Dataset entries
******
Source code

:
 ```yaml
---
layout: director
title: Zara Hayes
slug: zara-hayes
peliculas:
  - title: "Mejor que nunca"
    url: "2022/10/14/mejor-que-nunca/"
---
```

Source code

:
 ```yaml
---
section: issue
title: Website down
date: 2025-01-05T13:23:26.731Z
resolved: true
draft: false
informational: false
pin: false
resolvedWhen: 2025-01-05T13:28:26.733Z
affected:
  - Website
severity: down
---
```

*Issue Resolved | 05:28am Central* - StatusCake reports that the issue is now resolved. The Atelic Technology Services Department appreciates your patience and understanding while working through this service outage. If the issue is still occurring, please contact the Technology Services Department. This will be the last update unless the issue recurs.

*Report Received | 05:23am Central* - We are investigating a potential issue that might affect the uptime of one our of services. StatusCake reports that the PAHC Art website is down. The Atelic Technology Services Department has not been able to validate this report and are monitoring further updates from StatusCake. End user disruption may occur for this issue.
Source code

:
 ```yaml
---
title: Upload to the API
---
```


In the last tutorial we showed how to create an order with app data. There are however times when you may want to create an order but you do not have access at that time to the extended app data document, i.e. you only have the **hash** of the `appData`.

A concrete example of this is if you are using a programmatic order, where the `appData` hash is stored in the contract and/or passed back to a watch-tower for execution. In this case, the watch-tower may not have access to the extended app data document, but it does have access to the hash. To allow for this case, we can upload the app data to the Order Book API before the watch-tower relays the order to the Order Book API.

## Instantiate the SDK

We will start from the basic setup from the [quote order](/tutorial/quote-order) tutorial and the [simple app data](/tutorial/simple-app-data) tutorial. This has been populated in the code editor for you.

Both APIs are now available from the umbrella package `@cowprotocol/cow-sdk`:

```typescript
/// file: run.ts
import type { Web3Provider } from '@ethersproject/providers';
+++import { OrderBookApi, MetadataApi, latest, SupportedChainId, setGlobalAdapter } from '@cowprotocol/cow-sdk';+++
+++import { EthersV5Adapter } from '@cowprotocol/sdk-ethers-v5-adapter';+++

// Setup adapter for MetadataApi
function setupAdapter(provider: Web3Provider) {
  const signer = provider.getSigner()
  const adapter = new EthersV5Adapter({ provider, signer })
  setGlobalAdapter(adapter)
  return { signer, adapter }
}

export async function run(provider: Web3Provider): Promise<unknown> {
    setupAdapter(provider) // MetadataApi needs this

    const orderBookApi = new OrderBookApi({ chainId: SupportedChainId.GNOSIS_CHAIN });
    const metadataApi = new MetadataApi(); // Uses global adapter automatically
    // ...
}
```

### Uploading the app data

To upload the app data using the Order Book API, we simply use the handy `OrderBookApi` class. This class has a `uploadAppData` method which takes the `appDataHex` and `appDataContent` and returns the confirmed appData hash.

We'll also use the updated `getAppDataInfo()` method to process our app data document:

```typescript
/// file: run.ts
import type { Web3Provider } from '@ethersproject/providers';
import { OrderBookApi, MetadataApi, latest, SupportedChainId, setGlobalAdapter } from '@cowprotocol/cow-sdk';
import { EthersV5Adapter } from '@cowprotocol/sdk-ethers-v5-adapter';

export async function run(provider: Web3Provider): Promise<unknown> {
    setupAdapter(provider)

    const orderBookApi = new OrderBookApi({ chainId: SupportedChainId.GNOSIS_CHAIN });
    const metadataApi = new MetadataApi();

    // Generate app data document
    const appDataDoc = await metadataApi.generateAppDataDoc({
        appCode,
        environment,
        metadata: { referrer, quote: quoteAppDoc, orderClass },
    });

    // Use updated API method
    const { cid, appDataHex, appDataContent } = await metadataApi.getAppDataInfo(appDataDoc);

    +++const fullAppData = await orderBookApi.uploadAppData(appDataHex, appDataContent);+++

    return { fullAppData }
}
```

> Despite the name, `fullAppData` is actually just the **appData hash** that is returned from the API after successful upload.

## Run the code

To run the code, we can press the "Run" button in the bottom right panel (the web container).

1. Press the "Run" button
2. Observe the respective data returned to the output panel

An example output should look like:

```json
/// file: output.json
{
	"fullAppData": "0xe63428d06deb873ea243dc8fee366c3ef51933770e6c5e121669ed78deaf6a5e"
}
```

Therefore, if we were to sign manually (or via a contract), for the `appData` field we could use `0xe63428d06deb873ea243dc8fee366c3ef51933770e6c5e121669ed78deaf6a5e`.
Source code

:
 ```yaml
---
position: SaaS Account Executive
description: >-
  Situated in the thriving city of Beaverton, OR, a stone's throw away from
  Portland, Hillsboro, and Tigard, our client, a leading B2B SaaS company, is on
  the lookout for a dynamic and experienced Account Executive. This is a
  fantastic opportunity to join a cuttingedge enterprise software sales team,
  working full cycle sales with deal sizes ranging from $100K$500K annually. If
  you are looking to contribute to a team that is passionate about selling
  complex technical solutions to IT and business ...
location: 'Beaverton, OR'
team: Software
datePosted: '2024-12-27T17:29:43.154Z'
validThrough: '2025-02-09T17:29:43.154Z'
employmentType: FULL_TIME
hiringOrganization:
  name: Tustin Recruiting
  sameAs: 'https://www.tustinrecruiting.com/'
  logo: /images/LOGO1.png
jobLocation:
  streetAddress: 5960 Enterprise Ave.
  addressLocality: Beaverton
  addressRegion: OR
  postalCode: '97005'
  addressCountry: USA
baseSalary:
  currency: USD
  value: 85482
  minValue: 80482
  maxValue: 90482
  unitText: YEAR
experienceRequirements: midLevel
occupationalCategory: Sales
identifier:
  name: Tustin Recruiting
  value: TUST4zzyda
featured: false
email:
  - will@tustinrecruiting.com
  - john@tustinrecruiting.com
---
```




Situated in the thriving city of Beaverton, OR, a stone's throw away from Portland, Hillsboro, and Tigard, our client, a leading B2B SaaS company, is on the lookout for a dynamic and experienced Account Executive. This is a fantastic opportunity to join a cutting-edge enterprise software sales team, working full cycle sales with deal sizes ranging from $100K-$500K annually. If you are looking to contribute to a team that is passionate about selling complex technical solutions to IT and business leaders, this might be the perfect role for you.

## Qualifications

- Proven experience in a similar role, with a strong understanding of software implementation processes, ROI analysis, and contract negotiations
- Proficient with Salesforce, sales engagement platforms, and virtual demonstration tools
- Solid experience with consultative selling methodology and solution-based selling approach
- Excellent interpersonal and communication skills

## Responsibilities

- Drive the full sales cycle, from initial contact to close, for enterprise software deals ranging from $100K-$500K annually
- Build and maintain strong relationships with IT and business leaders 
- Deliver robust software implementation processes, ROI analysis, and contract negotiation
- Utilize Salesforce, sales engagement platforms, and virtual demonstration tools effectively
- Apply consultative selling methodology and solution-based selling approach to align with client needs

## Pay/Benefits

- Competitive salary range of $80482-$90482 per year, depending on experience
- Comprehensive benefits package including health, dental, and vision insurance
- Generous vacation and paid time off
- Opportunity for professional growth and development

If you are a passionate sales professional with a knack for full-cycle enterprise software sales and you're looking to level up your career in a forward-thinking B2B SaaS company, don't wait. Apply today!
******
Reproduce the data above in full, keeping it exactly the same.

Source code

:
 ```yaml
---
layout: director
title: Zara Hayes
slug: zara-hayes
peliculas:
  - title: "Mejor que nunca"
    url: "2022/10/14/mejor-que-nunca/"
---
```

Source code

:
 ```yaml
---
section: issue
title: Website down
date: 2025-01-05T13:23:26.731Z
resolved: true
draft: false
informational: false
pin: false
resolvedWhen: 2025-01-05T13:28:26.733Z
affected:
  - Website
severity: down
---
```

*Issue Resolved | 05:28am Central* - StatusCake reports that the issue is now resolved. The Atelic Technology Services Department appreciates your patience and understanding while working through this service outage. If the issue is still occurring, please contact the Technology Services Department. This will be the last update unless the issue recurs.

*Report Received | 05:23am Central* - We are investigating a potential issue that might affect the uptime of one our of services. StatusCake reports that the PAHC Art website is down. The Atelic Technology Services Department has not been able to validate this report and are monitoring further updates from StatusCake. End user disruption may occur for this issue.
Source code

:
 ```yaml
---
title: Upload to the API
---
```


In the last tutorial we showed how to create an order with app data. There are however times when you may want to create an order but you do not have access at that time to the extended app data document, i.e. you only have the **hash** of the `appData`.

A concrete example of this is if you are using a programmatic order, where the `appData` hash is stored in the contract and/or passed back to a watch-tower for execution. In this case, the watch-tower may not have access to the extended app data document, but it does have access to the hash. To allow for this case, we can upload the app data to the Order Book API before the watch-tower relays the order to the Order Book API.

## Instantiate the SDK

We will start from the basic setup from the [quote order](/tutorial/quote-order) tutorial and the [simple app data](/tutorial/simple-app-data) tutorial. This has been populated in the code editor for you.

Both APIs are now available from the umbrella package `@cowprotocol/cow-sdk`:

```typescript
/// file: run.ts
import type { Web3Provider } from '@ethersproject/providers';
+++import { OrderBookApi, MetadataApi, latest, SupportedChainId, setGlobalAdapter } from '@cowprotocol/cow-sdk';+++
+++import { EthersV5Adapter } from '@cowprotocol/sdk-ethers-v5-adapter';+++

// Setup adapter for MetadataApi
function setupAdapter(provider: Web3Provider) {
  const signer = provider.getSigner()
  const adapter = new EthersV5Adapter({ provider, signer })
  setGlobalAdapter(adapter)
  return { signer, adapter }
}

export async function run(provider: Web3Provider): Promise<unknown> {
    setupAdapter(provider) // MetadataApi needs this

    const orderBookApi = new OrderBookApi({ chainId: SupportedChainId.GNOSIS_CHAIN });
    const metadataApi = new MetadataApi(); // Uses global adapter automatically
    // ...
}
```

### Uploading the app data

To upload the app data using the Order Book API, we simply use the handy `OrderBookApi` class. This class has a `uploadAppData` method which takes the `appDataHex` and `appDataContent` and returns the confirmed appData hash.

We'll also use the updated `getAppDataInfo()` method to process our app data document:

```typescript
/// file: run.ts
import type { Web3Provider } from '@ethersproject/providers';
import { OrderBookApi, MetadataApi, latest, SupportedChainId, setGlobalAdapter } from '@cowprotocol/cow-sdk';
import { EthersV5Adapter } from '@cowprotocol/sdk-ethers-v5-adapter';

export async function run(provider: Web3Provider): Promise<unknown> {
    setupAdapter(provider)

    const orderBookApi = new OrderBookApi({ chainId: SupportedChainId.GNOSIS_CHAIN });
    const metadataApi = new MetadataApi();

    // Generate app data document
    const appDataDoc = await metadataApi.generateAppDataDoc({
        appCode,
        environment,
        metadata: { referrer, quote: quoteAppDoc, orderClass },
    });

    // Use updated API method
    const { cid, appDataHex, appDataContent } = await metadataApi.getAppDataInfo(appDataDoc);

    +++const fullAppData = await orderBookApi.uploadAppData(appDataHex, appDataContent);+++

    return { fullAppData }
}
```

> Despite the name, `fullAppData` is actually just the **appData hash** that is returned from the API after successful upload.

## Run the code

To run the code, we can press the "Run" button in the bottom right panel (the web container).

1. Press the "Run" button
2. Observe the respective data returned to the output panel

An example output should look like:

```json
/// file: output.json
{
	"fullAppData": "0xe63428d06deb873ea243dc8fee366c3ef51933770e6c5e121669ed78deaf6a5e"
}
```

Therefore, if we were to sign manually (or via a contract), for the `appData` field we could use `0xe63428d06deb873ea243dc8fee366c3ef51933770e6c5e121669ed78deaf6a5e`.
Source code

:
 ```yaml
---
position: SaaS Account Executive
description: >-
  Situated in the thriving city of Beaverton, OR, a stone's throw away from
  Portland, Hillsboro, and Tigard, our client, a leading B2B SaaS company, is on
  the lookout for a dynamic and experienced Account Executive. This is a
  fantastic opportunity to join a cuttingedge enterprise software sales team,
  working full cycle sales with deal sizes ranging from $100K$500K annually. If
  you are looking to contribute to a team that is passionate about selling
  complex technical solutions to IT and business ...
location: 'Beaverton, OR'
team: Software
datePosted: '2024-12-27T17:29:43.154Z'
validThrough: '2025-02-09T17:29:43.154Z'
employmentType: FULL_TIME
hiringOrganization:
  name: Tustin Recruiting
  sameAs: 'https://www.tustinrecruiting.com/'
  logo: /images/LOGO1.png
jobLocation:
  streetAddress: 5960 Enterprise Ave.
  addressLocality: Beaverton
  addressRegion: OR
  postalCode: '97005'
  addressCountry: USA
baseSalary:
  currency: USD
  value: 85482
  minValue: 80482
  maxValue: 90482
  unitText: YEAR
experienceRequirements: midLevel
occupationalCategory: Sales
identifier:
  name: Tustin Recruiting
  value: TUST4zzyda
featured: false
email:
  - will@tustinrecruiting.com
  - john@tustinrecruiting.com
---
```




Situated in the thriving city of Beaverton, OR, a stone's throw away from Portland, Hillsboro, and Tigard, our client, a leading B2B SaaS company, is on the lookout for a dynamic and experienced Account Executive. This is a fantastic opportunity to join a cutting-edge enterprise software sales team, working full cycle sales with deal sizes ranging from $100K-$500K annually. If you are looking to contribute to a team that is passionate about selling complex technical solutions to IT and business leaders, this might be the perfect role for you.

## Qualifications

- Proven experience in a similar role, with a strong understanding of software implementation processes, ROI analysis, and contract negotiations
- Proficient with Salesforce, sales engagement platforms, and virtual demonstration tools
- Solid experience with consultative selling methodology and solution-based selling approach
- Excellent interpersonal and communication skills

## Responsibilities

- Drive the full sales cycle, from initial contact to close, for enterprise software deals ranging from $100K-$500K annually
- Build and maintain strong relationships with IT and business leaders 
- Deliver robust software implementation processes, ROI analysis, and contract negotiation
- Utilize Salesforce, sales engagement platforms, and virtual demonstration tools effectively
- Apply consultative selling methodology and solution-based selling approach to align with client needs

## Pay/Benefits

- Competitive salary range of $80482-$90482 per year, depending on experience
- Comprehensive benefits package including health, dental, and vision insurance
- Generous vacation and paid time off
- Opportunity for professional growth and development

If you are a passionate sales professional with a knack for full-cycle enterprise software sales and you're looking to level up your career in a forward-thinking B2B SaaS company, don't wait. Apply today!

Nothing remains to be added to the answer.